What to work on:
From the data below, repeat exactly the lines from the line with "formulas with a" to the line with "It assumes that", both included.

== Recorded data ==

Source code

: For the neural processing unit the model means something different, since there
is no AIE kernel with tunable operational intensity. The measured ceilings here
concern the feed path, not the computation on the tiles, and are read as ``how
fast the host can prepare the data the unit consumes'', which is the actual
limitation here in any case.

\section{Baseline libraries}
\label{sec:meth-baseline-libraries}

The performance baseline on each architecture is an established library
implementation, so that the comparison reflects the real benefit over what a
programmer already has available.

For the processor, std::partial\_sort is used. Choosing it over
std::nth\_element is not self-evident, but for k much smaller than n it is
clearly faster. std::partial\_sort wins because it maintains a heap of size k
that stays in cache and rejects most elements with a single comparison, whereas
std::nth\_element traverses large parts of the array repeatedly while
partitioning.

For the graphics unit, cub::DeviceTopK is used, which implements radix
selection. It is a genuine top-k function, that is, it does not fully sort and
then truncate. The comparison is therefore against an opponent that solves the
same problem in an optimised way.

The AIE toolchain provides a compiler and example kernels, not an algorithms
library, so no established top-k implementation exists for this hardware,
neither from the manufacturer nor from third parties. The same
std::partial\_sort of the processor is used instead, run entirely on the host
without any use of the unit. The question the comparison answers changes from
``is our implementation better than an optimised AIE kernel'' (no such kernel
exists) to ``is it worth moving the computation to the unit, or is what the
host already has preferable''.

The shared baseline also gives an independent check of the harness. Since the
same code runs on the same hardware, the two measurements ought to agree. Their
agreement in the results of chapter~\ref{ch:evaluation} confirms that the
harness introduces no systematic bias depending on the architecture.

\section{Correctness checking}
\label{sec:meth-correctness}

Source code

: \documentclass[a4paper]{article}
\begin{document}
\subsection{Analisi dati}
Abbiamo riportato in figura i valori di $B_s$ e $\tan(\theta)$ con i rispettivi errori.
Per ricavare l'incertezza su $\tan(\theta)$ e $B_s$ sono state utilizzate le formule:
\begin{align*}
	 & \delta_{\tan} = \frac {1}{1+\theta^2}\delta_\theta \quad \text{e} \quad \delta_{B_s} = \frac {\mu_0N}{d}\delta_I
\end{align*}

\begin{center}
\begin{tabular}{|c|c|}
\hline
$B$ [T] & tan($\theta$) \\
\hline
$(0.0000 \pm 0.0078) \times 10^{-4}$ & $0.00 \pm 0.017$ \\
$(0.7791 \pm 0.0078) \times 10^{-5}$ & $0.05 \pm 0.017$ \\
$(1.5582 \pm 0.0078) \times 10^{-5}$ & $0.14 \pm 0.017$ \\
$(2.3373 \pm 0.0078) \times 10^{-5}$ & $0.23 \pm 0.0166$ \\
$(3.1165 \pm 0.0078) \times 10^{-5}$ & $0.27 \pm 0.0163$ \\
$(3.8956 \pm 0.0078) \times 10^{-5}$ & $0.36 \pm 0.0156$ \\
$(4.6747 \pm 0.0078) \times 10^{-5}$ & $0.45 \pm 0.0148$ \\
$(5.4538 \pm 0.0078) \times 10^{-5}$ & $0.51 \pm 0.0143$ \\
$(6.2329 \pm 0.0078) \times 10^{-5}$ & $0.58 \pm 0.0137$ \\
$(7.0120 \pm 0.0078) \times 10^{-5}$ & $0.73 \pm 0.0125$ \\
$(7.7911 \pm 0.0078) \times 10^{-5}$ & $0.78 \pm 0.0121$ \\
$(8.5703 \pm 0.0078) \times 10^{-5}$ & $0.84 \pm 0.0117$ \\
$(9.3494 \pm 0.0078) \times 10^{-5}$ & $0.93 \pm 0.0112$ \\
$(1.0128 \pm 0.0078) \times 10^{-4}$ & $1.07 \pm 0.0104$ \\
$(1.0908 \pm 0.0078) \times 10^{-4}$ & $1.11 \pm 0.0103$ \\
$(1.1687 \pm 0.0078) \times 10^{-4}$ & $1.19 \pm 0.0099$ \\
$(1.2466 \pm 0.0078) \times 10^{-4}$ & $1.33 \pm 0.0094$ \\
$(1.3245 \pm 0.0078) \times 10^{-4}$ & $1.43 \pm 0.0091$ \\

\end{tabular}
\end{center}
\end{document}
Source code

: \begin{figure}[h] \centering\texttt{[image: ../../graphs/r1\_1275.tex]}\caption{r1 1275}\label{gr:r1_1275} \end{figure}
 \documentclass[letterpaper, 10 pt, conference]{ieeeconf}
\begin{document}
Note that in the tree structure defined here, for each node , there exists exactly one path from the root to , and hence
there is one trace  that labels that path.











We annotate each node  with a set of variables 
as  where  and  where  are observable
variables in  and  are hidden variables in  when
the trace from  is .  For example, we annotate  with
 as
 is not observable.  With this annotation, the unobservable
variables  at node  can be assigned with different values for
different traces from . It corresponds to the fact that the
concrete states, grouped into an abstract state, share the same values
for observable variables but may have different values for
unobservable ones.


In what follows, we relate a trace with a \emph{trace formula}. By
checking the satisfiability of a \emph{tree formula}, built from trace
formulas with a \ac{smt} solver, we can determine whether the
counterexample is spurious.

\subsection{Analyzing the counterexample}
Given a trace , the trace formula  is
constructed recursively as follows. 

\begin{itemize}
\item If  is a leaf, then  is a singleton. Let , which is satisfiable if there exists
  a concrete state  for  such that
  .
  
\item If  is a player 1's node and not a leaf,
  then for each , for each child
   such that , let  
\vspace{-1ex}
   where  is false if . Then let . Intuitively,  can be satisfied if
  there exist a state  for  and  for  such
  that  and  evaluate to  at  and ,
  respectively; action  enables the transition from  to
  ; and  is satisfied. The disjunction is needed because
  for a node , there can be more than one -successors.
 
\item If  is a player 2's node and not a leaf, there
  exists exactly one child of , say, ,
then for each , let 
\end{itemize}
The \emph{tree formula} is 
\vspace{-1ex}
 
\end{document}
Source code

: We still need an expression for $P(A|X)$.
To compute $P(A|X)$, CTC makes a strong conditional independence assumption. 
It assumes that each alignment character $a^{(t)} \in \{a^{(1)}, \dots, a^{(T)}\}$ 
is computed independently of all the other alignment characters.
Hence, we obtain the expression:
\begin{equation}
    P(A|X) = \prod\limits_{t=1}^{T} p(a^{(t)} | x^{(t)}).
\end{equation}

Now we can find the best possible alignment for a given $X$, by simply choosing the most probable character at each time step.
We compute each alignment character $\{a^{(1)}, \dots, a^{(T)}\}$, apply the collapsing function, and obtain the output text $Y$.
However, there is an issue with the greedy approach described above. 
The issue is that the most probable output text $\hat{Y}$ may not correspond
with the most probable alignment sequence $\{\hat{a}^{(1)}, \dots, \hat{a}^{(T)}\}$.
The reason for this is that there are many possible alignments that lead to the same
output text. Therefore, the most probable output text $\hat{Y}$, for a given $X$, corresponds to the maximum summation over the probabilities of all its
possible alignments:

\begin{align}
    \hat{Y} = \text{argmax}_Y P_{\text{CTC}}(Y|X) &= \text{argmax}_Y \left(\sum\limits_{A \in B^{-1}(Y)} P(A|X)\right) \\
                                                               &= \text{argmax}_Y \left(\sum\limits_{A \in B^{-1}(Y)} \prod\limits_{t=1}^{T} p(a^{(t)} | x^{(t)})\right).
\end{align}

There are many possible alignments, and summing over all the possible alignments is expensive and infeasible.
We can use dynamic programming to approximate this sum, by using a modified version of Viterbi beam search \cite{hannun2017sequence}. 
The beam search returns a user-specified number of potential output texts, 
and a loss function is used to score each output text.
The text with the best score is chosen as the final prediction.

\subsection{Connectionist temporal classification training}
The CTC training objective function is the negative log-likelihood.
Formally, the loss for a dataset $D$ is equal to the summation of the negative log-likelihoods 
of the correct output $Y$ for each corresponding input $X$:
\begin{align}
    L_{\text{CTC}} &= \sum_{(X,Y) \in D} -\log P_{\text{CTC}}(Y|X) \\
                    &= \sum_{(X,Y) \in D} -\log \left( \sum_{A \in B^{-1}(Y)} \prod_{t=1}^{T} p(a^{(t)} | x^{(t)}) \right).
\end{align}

===

Reply:
formulas with a \ac{smt} solver, we can determine whether the
counterexample is spurious.

\subsection{Analyzing the counterexample}
Given a trace , the trace formula  is
constructed recursively as follows. 

\begin{itemize}
\item If  is a leaf, then  is a singleton. Let , which is satisfiable if there exists
  a concrete state  for  such that
  .
  
\item If  is a player 1's node and not a leaf,
  then for each , for each child
   such that , let  
\vspace{-1ex}
   where  is false if . Then let . Intuitively,  can be satisfied if
  there exist a state  for  and  for  such
  that  and  evaluate to  at  and ,
  respectively; action  enables the transition from  to
  ; and  is satisfied. The disjunction is needed because
  for a node , there can be more than one -successors.
 
\item If  is a player 2's node and not a leaf, there
  exists exactly one child of , say, ,
then for each , let 
\end{itemize}
The \emph{tree formula} is 
\vspace{-1ex}
 
\end{document}
Source code

: We still need an expression for $P(A|X)$.
To compute $P(A|X)$, CTC makes a strong conditional independence assumption. 
It assumes that each alignment character $a^{(t)} \in \{a^{(1)}, \dots, a^{(T)}\}$ 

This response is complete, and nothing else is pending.